* **GOAL OF THE EXERCISE**
Somewhere below are a line with "to teleport just" and a later line with "I have added a new". Output exactly those lines and all lines between them.

▬▬▬▬▬▬▬▬▬▬

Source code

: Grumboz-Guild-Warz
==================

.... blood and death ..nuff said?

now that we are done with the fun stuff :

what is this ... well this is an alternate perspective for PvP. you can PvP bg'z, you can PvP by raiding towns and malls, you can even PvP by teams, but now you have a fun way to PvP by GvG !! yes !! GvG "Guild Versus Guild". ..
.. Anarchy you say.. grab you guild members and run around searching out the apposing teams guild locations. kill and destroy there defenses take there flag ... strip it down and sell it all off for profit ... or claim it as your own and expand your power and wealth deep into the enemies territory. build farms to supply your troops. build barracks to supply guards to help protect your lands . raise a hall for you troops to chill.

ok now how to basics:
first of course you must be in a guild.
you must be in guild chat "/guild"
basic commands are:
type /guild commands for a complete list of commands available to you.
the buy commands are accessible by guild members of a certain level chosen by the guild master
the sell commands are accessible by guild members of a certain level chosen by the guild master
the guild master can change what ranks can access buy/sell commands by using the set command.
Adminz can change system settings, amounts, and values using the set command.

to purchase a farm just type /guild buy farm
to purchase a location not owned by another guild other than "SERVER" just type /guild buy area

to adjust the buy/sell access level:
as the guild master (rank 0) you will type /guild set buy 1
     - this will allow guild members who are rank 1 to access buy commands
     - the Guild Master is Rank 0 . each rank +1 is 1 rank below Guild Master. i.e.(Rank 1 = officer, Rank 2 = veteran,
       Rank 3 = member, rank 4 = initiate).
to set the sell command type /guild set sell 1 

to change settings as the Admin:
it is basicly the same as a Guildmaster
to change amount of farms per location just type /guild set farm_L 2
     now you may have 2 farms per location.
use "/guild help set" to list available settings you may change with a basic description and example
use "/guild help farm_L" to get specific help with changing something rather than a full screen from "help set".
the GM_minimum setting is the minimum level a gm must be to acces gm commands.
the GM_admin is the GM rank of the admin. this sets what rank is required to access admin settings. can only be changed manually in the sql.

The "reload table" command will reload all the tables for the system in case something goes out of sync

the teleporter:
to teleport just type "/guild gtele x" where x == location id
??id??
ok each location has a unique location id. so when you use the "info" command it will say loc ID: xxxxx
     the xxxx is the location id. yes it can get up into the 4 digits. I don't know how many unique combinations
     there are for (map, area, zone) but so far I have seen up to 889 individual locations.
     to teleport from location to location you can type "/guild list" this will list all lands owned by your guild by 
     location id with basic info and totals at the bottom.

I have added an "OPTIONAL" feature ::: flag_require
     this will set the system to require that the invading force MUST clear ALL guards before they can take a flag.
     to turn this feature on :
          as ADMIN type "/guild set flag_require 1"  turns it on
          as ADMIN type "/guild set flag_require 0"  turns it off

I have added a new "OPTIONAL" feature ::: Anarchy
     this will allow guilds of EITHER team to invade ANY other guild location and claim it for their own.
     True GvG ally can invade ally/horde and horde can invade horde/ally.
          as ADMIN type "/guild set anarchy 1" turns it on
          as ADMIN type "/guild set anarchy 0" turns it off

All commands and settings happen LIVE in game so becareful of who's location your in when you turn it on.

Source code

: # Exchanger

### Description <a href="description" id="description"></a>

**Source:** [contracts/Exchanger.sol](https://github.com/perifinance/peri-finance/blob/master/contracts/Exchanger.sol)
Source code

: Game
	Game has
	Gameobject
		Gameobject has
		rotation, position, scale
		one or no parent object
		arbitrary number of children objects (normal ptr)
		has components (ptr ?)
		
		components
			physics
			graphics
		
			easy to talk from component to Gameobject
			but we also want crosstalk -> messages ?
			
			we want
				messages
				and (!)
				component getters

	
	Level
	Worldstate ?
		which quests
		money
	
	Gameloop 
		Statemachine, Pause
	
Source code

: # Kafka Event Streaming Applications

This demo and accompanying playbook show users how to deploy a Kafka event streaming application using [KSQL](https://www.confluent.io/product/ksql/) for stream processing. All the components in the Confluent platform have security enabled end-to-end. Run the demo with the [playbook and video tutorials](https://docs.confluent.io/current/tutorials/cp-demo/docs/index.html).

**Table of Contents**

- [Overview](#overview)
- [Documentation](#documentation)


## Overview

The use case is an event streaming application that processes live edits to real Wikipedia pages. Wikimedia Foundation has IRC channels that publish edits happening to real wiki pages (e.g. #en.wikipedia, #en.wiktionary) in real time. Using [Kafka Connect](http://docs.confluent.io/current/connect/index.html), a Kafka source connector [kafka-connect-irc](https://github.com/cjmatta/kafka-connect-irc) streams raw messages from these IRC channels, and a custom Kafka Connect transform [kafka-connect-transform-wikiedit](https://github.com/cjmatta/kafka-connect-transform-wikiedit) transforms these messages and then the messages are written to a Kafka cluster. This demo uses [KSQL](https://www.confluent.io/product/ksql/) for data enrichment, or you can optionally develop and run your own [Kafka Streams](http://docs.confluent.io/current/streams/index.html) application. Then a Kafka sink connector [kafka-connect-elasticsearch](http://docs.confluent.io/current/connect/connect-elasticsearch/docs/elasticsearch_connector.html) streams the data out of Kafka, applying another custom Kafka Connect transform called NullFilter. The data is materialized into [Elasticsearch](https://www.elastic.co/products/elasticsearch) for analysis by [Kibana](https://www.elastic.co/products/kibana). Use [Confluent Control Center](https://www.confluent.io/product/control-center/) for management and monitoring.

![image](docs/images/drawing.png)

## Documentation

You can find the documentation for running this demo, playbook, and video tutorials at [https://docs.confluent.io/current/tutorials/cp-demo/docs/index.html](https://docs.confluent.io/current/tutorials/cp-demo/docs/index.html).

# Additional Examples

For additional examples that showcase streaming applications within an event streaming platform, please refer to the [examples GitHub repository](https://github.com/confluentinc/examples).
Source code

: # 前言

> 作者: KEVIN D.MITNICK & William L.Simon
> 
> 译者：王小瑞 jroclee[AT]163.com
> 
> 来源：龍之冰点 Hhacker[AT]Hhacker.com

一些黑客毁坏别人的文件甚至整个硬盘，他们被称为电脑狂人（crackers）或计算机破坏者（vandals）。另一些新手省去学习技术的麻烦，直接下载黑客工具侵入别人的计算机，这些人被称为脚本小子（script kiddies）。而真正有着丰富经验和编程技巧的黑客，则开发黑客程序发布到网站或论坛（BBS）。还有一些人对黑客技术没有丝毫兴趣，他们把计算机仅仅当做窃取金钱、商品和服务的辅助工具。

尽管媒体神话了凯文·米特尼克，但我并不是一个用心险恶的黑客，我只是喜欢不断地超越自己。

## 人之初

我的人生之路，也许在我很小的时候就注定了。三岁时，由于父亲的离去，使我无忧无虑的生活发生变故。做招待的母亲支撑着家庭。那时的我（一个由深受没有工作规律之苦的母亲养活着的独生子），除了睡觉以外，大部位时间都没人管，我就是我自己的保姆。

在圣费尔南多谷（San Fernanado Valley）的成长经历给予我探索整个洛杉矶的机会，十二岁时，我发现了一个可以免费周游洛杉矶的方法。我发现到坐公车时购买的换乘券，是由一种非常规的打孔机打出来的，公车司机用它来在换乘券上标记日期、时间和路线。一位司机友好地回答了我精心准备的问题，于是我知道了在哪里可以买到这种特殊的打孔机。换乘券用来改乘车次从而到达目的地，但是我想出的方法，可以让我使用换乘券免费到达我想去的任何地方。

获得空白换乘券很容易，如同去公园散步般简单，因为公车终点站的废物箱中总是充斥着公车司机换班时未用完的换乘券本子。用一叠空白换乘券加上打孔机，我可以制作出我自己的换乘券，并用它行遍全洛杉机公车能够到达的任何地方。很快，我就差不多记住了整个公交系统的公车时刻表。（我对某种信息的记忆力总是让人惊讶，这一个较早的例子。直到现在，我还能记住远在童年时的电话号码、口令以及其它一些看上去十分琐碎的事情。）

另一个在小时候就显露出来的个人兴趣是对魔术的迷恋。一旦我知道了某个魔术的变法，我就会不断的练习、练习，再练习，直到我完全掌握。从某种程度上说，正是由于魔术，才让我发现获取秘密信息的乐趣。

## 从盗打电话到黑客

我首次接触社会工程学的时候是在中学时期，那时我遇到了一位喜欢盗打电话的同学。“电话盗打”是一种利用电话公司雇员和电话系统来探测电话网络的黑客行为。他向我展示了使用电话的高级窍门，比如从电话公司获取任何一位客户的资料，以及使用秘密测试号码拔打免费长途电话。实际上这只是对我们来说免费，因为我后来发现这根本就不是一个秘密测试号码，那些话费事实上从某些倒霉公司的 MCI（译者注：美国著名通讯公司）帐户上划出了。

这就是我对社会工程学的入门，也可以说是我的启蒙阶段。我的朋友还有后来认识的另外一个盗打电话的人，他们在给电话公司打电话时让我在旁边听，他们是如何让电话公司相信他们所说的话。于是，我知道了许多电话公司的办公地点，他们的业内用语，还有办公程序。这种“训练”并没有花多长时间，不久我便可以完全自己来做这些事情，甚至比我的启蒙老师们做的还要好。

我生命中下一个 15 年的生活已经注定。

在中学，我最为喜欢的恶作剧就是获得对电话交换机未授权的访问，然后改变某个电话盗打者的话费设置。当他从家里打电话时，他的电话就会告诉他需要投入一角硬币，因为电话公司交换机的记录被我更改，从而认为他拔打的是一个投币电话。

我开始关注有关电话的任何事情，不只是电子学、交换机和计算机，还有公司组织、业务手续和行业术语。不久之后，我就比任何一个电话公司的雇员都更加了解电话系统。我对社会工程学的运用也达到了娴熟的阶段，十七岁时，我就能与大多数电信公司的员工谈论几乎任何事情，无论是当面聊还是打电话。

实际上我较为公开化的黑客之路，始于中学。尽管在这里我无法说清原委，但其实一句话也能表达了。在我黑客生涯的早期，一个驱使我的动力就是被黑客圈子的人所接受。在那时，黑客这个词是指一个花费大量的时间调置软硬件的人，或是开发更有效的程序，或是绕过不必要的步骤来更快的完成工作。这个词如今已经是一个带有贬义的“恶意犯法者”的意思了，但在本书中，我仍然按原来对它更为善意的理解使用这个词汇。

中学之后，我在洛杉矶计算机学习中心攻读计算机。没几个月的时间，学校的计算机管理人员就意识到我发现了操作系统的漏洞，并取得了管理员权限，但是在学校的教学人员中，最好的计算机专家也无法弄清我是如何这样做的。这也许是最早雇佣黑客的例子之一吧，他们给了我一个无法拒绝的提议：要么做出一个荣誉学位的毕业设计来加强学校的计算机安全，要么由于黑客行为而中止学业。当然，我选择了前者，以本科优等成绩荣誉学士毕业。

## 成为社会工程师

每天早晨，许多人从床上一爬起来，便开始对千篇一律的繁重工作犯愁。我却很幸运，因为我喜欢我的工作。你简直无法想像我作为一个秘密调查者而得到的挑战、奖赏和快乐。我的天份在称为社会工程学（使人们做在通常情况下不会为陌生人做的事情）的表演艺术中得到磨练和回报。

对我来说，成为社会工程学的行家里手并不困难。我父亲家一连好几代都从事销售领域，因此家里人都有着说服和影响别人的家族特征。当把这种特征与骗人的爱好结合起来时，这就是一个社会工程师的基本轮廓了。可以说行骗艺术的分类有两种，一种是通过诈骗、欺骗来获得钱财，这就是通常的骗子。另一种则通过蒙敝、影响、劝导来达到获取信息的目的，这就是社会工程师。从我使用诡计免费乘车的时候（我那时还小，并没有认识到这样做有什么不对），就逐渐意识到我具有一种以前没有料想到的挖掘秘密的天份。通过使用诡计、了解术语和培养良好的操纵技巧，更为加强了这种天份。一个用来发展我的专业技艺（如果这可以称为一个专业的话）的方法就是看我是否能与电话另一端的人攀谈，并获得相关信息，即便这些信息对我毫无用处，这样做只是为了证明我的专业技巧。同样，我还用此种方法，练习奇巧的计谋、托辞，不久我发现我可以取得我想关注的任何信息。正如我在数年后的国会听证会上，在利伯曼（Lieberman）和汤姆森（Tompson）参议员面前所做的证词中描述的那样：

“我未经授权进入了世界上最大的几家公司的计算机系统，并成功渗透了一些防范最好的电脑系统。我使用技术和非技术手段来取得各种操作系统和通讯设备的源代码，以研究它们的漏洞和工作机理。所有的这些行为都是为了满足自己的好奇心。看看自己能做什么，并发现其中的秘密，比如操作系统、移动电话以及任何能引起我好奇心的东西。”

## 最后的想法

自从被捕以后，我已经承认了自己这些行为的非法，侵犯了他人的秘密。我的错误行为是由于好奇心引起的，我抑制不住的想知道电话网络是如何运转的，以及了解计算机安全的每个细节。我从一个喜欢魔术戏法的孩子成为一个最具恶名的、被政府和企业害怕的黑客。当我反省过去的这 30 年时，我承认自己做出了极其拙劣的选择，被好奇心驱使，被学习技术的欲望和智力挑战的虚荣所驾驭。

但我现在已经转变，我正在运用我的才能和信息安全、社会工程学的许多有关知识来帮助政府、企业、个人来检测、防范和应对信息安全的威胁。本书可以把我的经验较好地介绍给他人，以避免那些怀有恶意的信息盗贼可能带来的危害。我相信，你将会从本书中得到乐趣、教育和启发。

▬▬▬▬▬▬▬▬▬▬

* **EXERCISE ANSWER**
to teleport just type "/guild gtele x" where x == location id
??id??
ok each location has a unique location id. so when you use the "info" command it will say loc ID: xxxxx
     the xxxx is the location id. yes it can get up into the 4 digits. I don't know how many unique combinations
     there are for (map, area, zone) but so far I have seen up to 889 individual locations.
     to teleport from location to location you can type "/guild list" this will list all lands owned by your guild by 
     location id with basic info and totals at the bottom.

I have added an "OPTIONAL" feature ::: flag_require
     this will set the system to require that the invading force MUST clear ALL guards before they can take a flag.
     to turn this feature on :
          as ADMIN type "/guild set flag_require 1"  turns it on
          as ADMIN type "/guild set flag_require 0"  turns it off

I have added a new "OPTIONAL" feature ::: Anarchy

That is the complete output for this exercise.